I am here today because I have met someone who has been a victim of whistleblowing, Joanne Gualtieri. She promotes the free expression rights for employees, including the right to reveal misconduct, corruption and unethical behaviour. She says that these laws are scattered in the whistleblowing laws across Canada in environmental labour legislation and believes Ottawa needs to set the standard. She notes that the new Criminal Code law enacted earlier this month imposes penalties on those who punish or retaliate against whistleblowing employees, but does little to help the whistleblower who may have lost a job, a reputation, or paid a huge emotional and financial toll and has to foot the bill yet for their case. These cases are the reason why I am interested in this legislation.
Ms. Gualtieri came to committee and talked about what legislation meant to her and some of the meaningful legislation that she felt had to come forward. She feels there has to be a whistleblowers human rights act and a whislteblower bill of rights. She has a 23-point checklist outlining the essential components of effective whistleblower protection.
Reprisals and retaliation against whistleblowers are well documented, including: marginalization, demotions, blacklisting, threats, humiliation, specious prosecutions, firings and the withdrawal of meaningful work. Statistics in the United States report that 85% of the whistleblowers experience some form of retaliation. The consequences can have a prolonged, in fact lifelong impact on whistleblower with tragic implications for the people of Canada.
Consider the lives that would have been saved and painful suffering avoided if someone had blown the whistle on Canada's tainted blood. Innocent deaths would have been spared in Walkerton. If public servants had been able to engage in free speech, the fiscally ballooning gun registry would have been exposed, as well as the sponsorship spending. Money saved would have been available for health care, child care, aboriginal communities and homes for the homeless. Valuable time politicians and parliamentary resources now spent on a torturous ex post facto inquiry would be available for engagement on important public matters. However, for many Canadians, the final insult was the image of Canada's former privacy commissioner, ever belligerent and bullying toward any of his staff who questioned his expenditures.
There is just a sampling of troubling betrayals of public trust in the absence of legitimate whistleblower protection. It is hard to know the true extent of both political and bureaucratic wrongdoing and ineptitude.

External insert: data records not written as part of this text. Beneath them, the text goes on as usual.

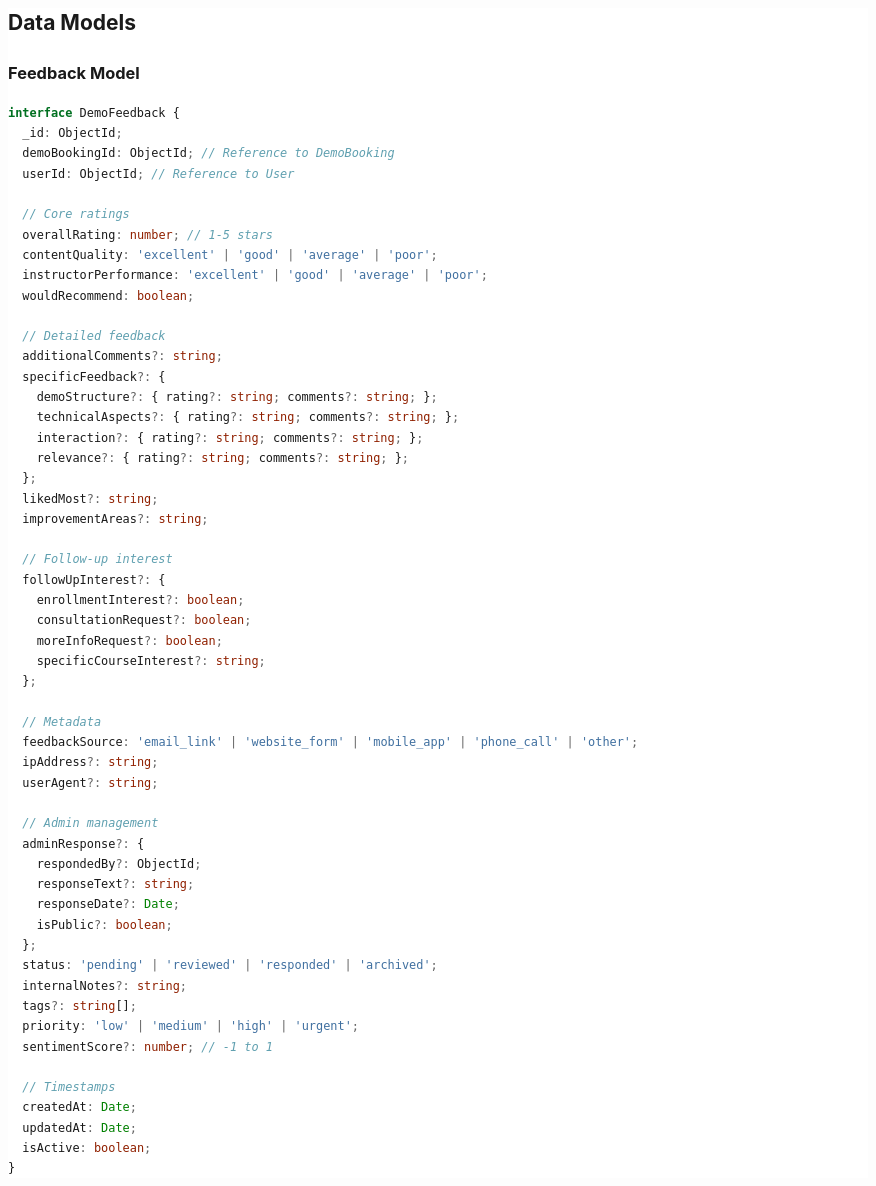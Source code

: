 ## Data Models

### Feedback Model

```typescript
interface DemoFeedback {
  _id: ObjectId;
  demoBookingId: ObjectId; // Reference to DemoBooking
  userId: ObjectId; // Reference to User
  
  // Core ratings
  overallRating: number; // 1-5 stars
  contentQuality: 'excellent' | 'good' | 'average' | 'poor';
  instructorPerformance: 'excellent' | 'good' | 'average' | 'poor';
  wouldRecommend: boolean;
  
  // Detailed feedback
  additionalComments?: string;
  specificFeedback?: {
    demoStructure?: { rating?: string; comments?: string; };
    technicalAspects?: { rating?: string; comments?: string; };
    interaction?: { rating?: string; comments?: string; };
    relevance?: { rating?: string; comments?: string; };
  };
  likedMost?: string;
  improvementAreas?: string;
  
  // Follow-up interest
  followUpInterest?: {
    enrollmentInterest?: boolean;
    consultationRequest?: boolean;
    moreInfoRequest?: boolean;
    specificCourseInterest?: string;
  };
  
  // Metadata
  feedbackSource: 'email_link' | 'website_form' | 'mobile_app' | 'phone_call' | 'other';
  ipAddress?: string;
  userAgent?: string;
  
  // Admin management
  adminResponse?: {
    respondedBy?: ObjectId;
    responseText?: string;
    responseDate?: Date;
    isPublic?: boolean;
  };
  status: 'pending' | 'reviewed' | 'responded' | 'archived';
  internalNotes?: string;
  tags?: string[];
  priority: 'low' | 'medium' | 'high' | 'urgent';
  sentimentScore?: number; // -1 to 1
  
  // Timestamps
  createdAt: Date;
  updatedAt: Date;
  isActive: boolean;
}
```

When Ms. Gualtieri came to the committee, she had real concerns. She had emphasized the lack of independence and the prevailing requirement to disclose to one's bosses. She talked about full free speech rights. She wanted all disclosure of illegality and misconduct to be permitted. She felt that the bill did not include the definition of wrongdoing and the violation of Treasury Board policies, rules and guidelines, even though it is a vast compendium of the Treasury Board manuals that govern the day to day operations of government agencies and departments.
She spoke about having realistic burdens of proof. It is most difficult at times and almost impossible for a whistleblower to prove that a government department has retaliated. Bosses do not generally confess to retaliation. To counterbalance this evidentiary problem, the law must provide for a reverse onus burden of proof.
She talked about taking corrective action. Studies have shown that employees remain silent for two key reasons: one, they have no faith that anything will change following their disclosure; and, two, there is the fear of reprisals. Clearly the public interest requires that corrective action be taken and legislation therefore requires the establishment of a strong, independent agency with full investigative powers and the authority to order a minister to take corrective actions.
To be effective, a minister would be held liable for statutory breach if he or she failed to take this corrective action ordered. Furthermore, whistleblowers must have a say during their process and not be disenfranchised.
I realize my time is up and I would like to extend my thanks for allowing me to speak this afternoon. I look forward to speaking to the bill again when it comes back from committee.